# Gaelic Football starting in Johannesburg/Pretoria



## pcarpo (Aug 7, 2010)

To all want-to-be Gaelic Footballers - men, women and children!

We are starting a Gaelic Football Club here in Johannesburg and call on anyone with an interest to come down and join us. 

We plan to train on Sunday afternoons in the Fourways area, and details will be given once this is confirmed. 

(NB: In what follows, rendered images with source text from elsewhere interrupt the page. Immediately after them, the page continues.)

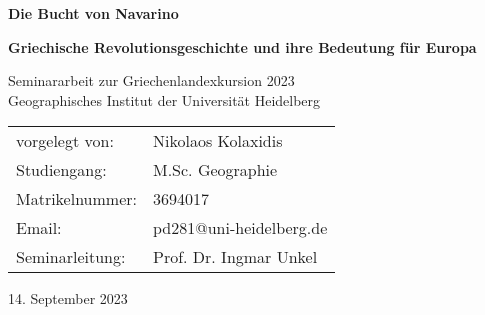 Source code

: \documentclass[preprint]{geomorphica} %
\begin{document}


\begin{titlepage}
\begin{center}

\vspace{-20mm}
\vspace*{20mm}

\begin{Huge}
\textbf{Die Bucht von Navarino}
\end{Huge}

\begin{LARGE}
\textbf{Griechische Revolutionsgeschichte und ihre Bedeutung für Europa} \\ [6pt]
\end{LARGE}

\vspace{50mm}

\begin{Large}
Seminararbeit zur Griechenlandexkursion 2023 \\
Geographisches Institut der Universität Heidelberg \\
\end{Large}

\vspace{50mm}

\begin{table}[ht]
    \begin{center}
        \begin{tabular}{l l} 
        vorgelegt von: & Nikolaos Kolaxidis \\ [6pt]
        Studiengang: & M.Sc. Geographie \\ [6pt]
        Matrikelnummer: & 3694017 \\ [6pt]
        Email: & pd281@uni-heidelberg.de \\ [6pt]
        Seminarleitung: & Prof. Dr. Ingmar Unkel \\
        \end{tabular}
    \end{center}
\end{table}

\vspace*{\fill}
14. September 2023

\end{center}
\end{titlepage}

\end{document}
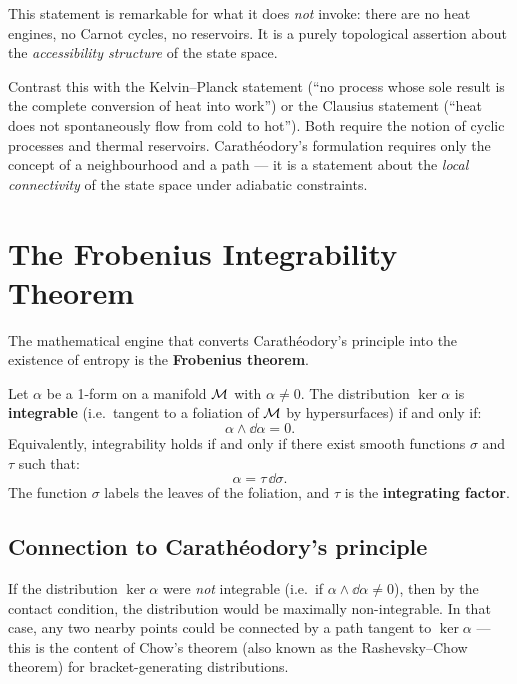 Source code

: This statement is remarkable for what it does \emph{not} invoke: there are no heat engines, no Carnot cycles, no reservoirs. It is a purely topological assertion about the \emph{accessibility structure} of the state space.

\begin{remark}
Contrast this with the Kelvin--Planck statement (``no process whose sole result is the complete conversion of heat into work'') or the Clausius statement (``heat does not spontaneously flow from cold to hot''). Both require the notion of cyclic processes and thermal reservoirs. Carath\'eodory's formulation requires only the concept of a neighbourhood and a path --- it is a statement about the \emph{local connectivity} of the state space under adiabatic constraints.
\end{remark}

\section{The Frobenius Integrability Theorem}

The mathematical engine that converts Carath\'eodory's principle into the existence of entropy is the \textbf{Frobenius theorem}.

\begin{theorem}
Let $\alpha$ be a 1-form on a manifold $\M$ with $\alpha \neq 0$. The distribution $\ker\alpha$ is \textbf{integrable} (i.e.\ tangent to a foliation of $\M$ by hypersurfaces) if and only if:
\begin{equation}
\alpha \wedge \dd\alpha = 0.
\end{equation}
Equivalently, integrability holds if and only if there exist smooth functions $\sigma$ and $\tau$ such that:
\begin{equation}
\alpha = \tau\,\dd\sigma.
\end{equation}
The function $\sigma$ labels the leaves of the foliation, and $\tau$ is the \textbf{integrating factor}.
\end{theorem}

\subsection{Connection to Carath\'eodory's principle}

If the distribution $\ker\alpha$ were \emph{not} integrable (i.e.\ if $\alpha \wedge \dd\alpha \neq 0$), then by the contact condition, the distribution would be maximally non-integrable. In that case, any two nearby points could be connected by a path tangent to $\ker\alpha$ --- this is the content of Chow's theorem (also known as the Rashevsky--Chow theorem) for bracket-generating distributions.

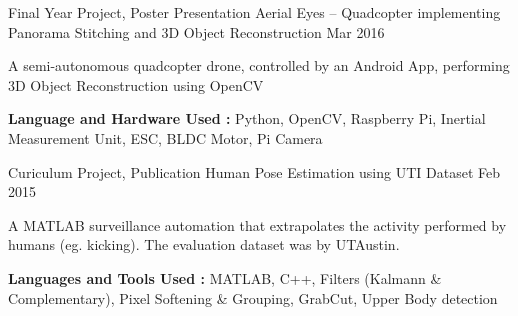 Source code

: 

\begin{cventries}
  \cventry
    {Final Year Project, Poster Presentation} %
    {Aerial Eyes – Quadcopter implementing Panorama Stitching and 3D Object Reconstruction} %
    {} %
    {Mar 2016} %
    {
      \begin{cvitems}
      \item{A semi-autonomous quadcopter drone, controlled by an Android App, performing 3D Object Reconstruction using OpenCV}
      \item{\textbf{Language and Hardware Used :} Python, OpenCV, Raspberry Pi, Inertial Measurement Unit, ESC, BLDC Motor, Pi Camera}
      \end{cvitems}
    }

  \cventry
    {Curiculum Project, Publication} %
    {Human Pose Estimation using UTI Dataset} %
    {} %
    {Feb 2015} %
    {
      \begin{cvitems}
      \item{A MATLAB surveillance automation that extrapolates the activity performed by humans (eg. kicking). The evaluation dataset was by UTAustin.}
      \item{\textbf{Languages and Tools Used :} MATLAB, C++, Filters (Kalmann \& Complementary), Pixel Softening \& Grouping, GrabCut, Upper Body detection}
      \end{cvitems}
    }


\end{cventries}
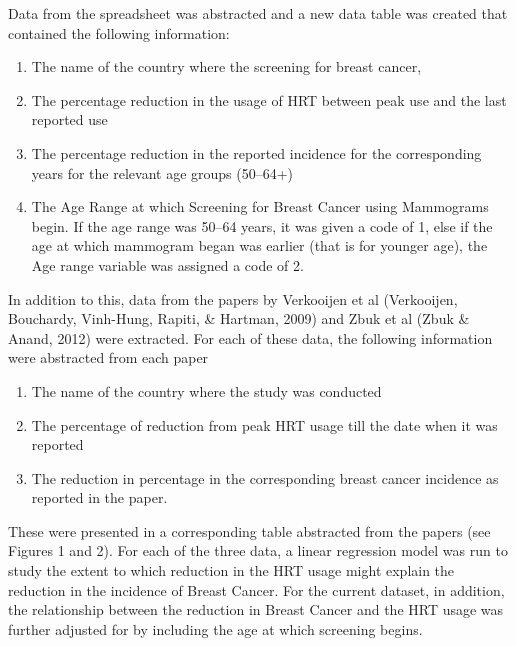 \documentclass{article}
\begin{document}
Data from the spreadsheet was abstracted and a new data table was created that contained the following information:

\begin{enumerate}
\item The name of the country where the screening for breast cancer,

\item The percentage reduction in the usage of HRT between peak use and the last reported use

\item The percentage reduction in the reported incidence for the corresponding years for the relevant age groups (50--64+)

\item The Age Range at which Screening for Breast Cancer using Mammograms begin. If the age range was 50--64 years, it was given a code of 1, else if the age at which mammogram began was earlier (that is for younger age), the Age range variable was assigned a code of 2.

\end{enumerate}

In addition to this, data from the papers by Verkooijen et al (Verkooijen, Bouchardy, Vinh-Hung, Rapiti, \& Hartman, 2009) and Zbuk et al (Zbuk \& Anand, 2012) were extracted. For each of these data, the following information were abstracted from each paper

\begin{enumerate}
\item The name of the country where the study was conducted

\item The percentage of reduction from peak HRT usage till the date when it was reported

\item The reduction in percentage in the corresponding breast cancer incidence as reported in the paper.

\end{enumerate}

These were presented in a corresponding table abstracted from the papers (see Figures 1 and 2). For each of the three data, a linear regression model was run to study the extent to which reduction in the HRT usage might explain the reduction in the incidence of Breast Cancer. For the current dataset, in addition, the relationship between the reduction in Breast Cancer and the HRT usage was further adjusted for by including the age at which screening begins. 
\end{document}

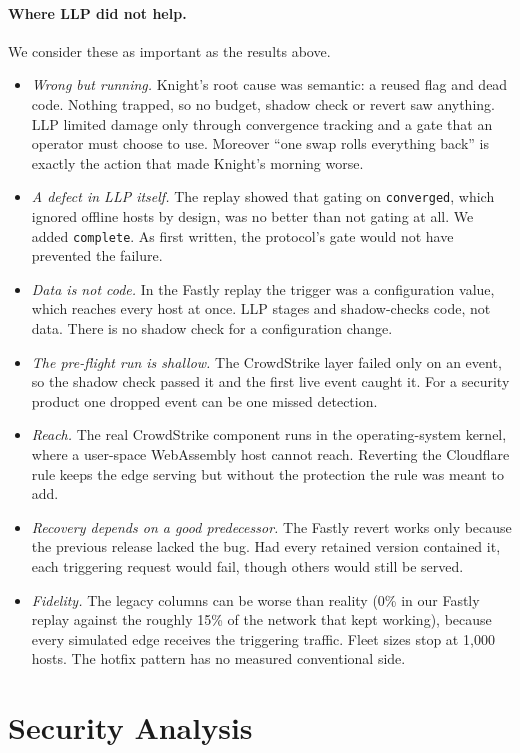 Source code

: \documentclass[10pt,twocolumn]{article}
\newcommand{\code}[1]{\texttt{#1}}
\begin{document}
\paragraph{Where LLP did not help.} We consider these as important as the results above.
\begin{itemize}
\item \emph{Wrong but running.} Knight's root cause was semantic: a reused flag and dead code.
Nothing trapped, so no budget, shadow check or revert saw anything. LLP limited damage only
through convergence tracking and a gate that an operator must choose to use. Moreover ``one swap
rolls everything back'' is exactly the action that made Knight's morning worse.
\item \emph{A defect in LLP itself.} The replay showed that gating on \code{converged}, which
ignored offline hosts by design, was no better than not gating at all. We added \code{complete}.
As first written, the protocol's gate would not have prevented the failure.
\item \emph{Data is not code.} In the Fastly replay the trigger was a configuration value, which
reaches every host at once. LLP stages and shadow-checks code, not data. There is no shadow check
for a configuration change.
\item \emph{The pre-flight run is shallow.} The CrowdStrike layer failed only on an event, so the
shadow check passed it and the first live event caught it. For a security product one dropped
event can be one missed detection.
\item \emph{Reach.} The real CrowdStrike component runs in the operating-system kernel, where a
user-space WebAssembly host cannot reach. Reverting the Cloudflare rule keeps the edge serving but
without the protection the rule was meant to add.
\item \emph{Recovery depends on a good predecessor.} The Fastly revert works only because the
previous release lacked the bug. Had every retained version contained it, each triggering request
would fail, though others would still be served.
\item \emph{Fidelity.} The legacy columns can be worse than reality (0\% in our Fastly replay
against the roughly 15\% of the network that kept working), because every simulated edge receives
the triggering traffic. Fleet sizes stop at 1{,}000 hosts. The hotfix pattern has no measured
conventional side.
\end{itemize}

\section{Security Analysis}
\label{sec:security}
\end{document}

If you are interested please respond here and we can get you on board.

Great!
Paul


----------



## Conor Fitz (Aug 25, 2010)

pcarpo said:


> To all want-to-be Gaelic Footballers - men, women and children!
> 
> We are starting a Gaelic Football Club here in Johannesburg and call on anyone with an interest to come down and join us.
> 
> ...


Hi,

I'd love to be involved in a Gaelic team; I'm from Donegal in Ireland, just arrived in Joburg, living in Parkview. Have you found many people who play locally?


----------



## Conor Fitz (Aug 25, 2010)

*Deadly *

O, and do you know any hurlers by any chance?


----------



## pcarpo (Aug 7, 2010)

Conor Fitz said:


> O, and do you know any hurlers by any chance?


Conor, contact us on 0832663265 or email gaelicsa-at-hotmaildotcom


----------



## daj (Sep 27, 2010)

when doe the season start??


----------



## pcarpo (Aug 7, 2010)

Started already. For easier communication please email: gaelicsa-at-hotmaildotcom


----------



## Oliverg (Jan 28, 2011)

*Gaelic football / hurling in Johannesburg*

Hey there,I've just moved to Johannesburg and am wondering if the GAA club is still going in Jo'burg. I'm living in Bryanston and would like to join if its still going.

Let me know(SNIP)

Regards,
Oliver




pcarpo said:


> To all want-to-be Gaelic Footballers - men, women and children!
> 
> We are starting a Gaelic Football Club here in Johannesburg and call on anyone with an interest to come down and join us.
> 
> ...


----------



## Daxk (Jan 20, 2008)

If a bunch of "Tsotsi's" go past a hurling game,they will mistake it for a Tribal stick fight and be stunned at the ferocity!!


----------